Antonio Santangelo (1947, p. 36) informs us that the painting was in the collection of Giulio Sterbini, a trusted man of Pope Leo XIII. The rich collection of medieval paintings was then inherited by the Lupi family and was later acquired by the banker Giovanni Armenise. Armenise donated it in 1940 to the Italian state (Pacia 1988), and the painting in question entered the collection of works in the Palazzo Venezia museum.
The work has not often been studied by art history scholars. It is first mentioned by Santangelo (1947, p. 36) in his catalog of paintings in the Museo di Palazzo Venezia, attributing it to Lorenzo di Bicci or his son Bicci di Lorenzo and drawing stylistic parallels with another work for the altar—also in the collections of the Museo di Palazzo Venezia—depicting the Madonna and Child among Four Saints, which was also traced to the activity of Lorenzo di Bicci. Later critics almost exclusively attribute the work to Lorenzo di Bicci (Zeri 1955, p. 7; Boskovits 1975, p. 336).
The Florentine painter Lorenzo di Bicci, who was active between the 1470s and the first two decades of the following century, headed a generation of artists. His workshop was inherited by his son Bicci di Lorenzo and, later, by his nephew Neri di Bicci. Strongly influenced by Orcagna, in the last period of his activity he partly revamped his style by introducing late Gothic stylistic features even though he remained faithful to the late Giottesque pictorial tradition (Baldini 2010, p. 64 with earlier bibliography).
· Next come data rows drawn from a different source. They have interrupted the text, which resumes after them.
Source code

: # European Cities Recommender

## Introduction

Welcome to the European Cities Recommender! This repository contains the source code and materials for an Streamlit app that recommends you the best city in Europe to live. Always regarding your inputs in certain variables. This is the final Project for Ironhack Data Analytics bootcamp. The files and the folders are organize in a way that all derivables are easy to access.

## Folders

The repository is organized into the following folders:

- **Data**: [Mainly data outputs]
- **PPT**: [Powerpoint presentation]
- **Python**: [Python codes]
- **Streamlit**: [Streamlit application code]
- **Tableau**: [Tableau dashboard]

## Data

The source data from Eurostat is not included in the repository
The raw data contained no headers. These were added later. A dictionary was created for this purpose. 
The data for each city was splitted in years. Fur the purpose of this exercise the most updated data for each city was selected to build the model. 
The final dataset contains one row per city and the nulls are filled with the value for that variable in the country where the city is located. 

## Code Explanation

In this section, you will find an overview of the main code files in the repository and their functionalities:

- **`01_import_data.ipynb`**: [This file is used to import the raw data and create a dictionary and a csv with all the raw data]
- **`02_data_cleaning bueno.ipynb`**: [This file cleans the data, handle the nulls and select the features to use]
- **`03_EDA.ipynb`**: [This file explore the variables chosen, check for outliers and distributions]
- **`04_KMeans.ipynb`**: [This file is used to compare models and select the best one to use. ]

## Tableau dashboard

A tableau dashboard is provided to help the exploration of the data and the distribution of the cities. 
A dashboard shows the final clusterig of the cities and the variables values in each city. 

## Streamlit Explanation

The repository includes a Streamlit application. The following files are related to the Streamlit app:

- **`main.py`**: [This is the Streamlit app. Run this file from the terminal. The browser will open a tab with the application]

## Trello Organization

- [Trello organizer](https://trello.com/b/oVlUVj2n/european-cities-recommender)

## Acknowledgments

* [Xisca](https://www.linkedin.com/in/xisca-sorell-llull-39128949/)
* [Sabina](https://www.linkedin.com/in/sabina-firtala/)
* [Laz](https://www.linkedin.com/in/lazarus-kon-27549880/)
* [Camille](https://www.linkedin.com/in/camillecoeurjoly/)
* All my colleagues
In the small painting under scrutiny there is a glazed coloring in the complexions, with softened shadows tracing the outlines, a firm and compact modeling, and statuesque figures that forcefully occupy their space. All this suggests great indebtedness to Jacopo di Cione especially, which would date the work to the first phase of the artist’s activity, around the middle of the 1370s.
Valentina Fraticelli
State of conservation
Good.
Provenance
Rome, Palazzo Sterbini, Collezione Giulio Sterbini;
Rome, Collezione Lupi;
Rome, Collezione Giovanni Armenise;
Rome, Museo Nazionale di Palazzo Venezia, 1940.
References
Museo di Palazzo Venezia. Catalogo. 1. Dipinti, Santangelo Antonino (a cura di), Roma 1947, p. 36;
Zeri Federico, Catalogo del Gabinetto Fotografico Nazionale, 3, I dipinti del Museo di Palazzo Venezia in Roma, Roma 1955, p. 7;
Boskovits Miklós, Pittura fiorentina alla vigilia del Rinascimento 1370-1400, Firenze 1975, p. 336;
Pacia Amalia, La collezione Sterbini, in Soprintendenza ai Beni Artistici e Storici di Roma (a cura di), Museo Nazionale di Palazzo Venezia, Roma 1988;
Baldini Federica, Lorenzo di Bicci, in Boskovits Miklós, Parenti Daniela (a cura di), Cataloghi della Galleria dell’Accademia di Firenze. Dipinti. II. Il Tardo Trecento. Dalla tradizione orcagnesca agli esordi del Gotico internazionale, Firenze 2010, p. 64.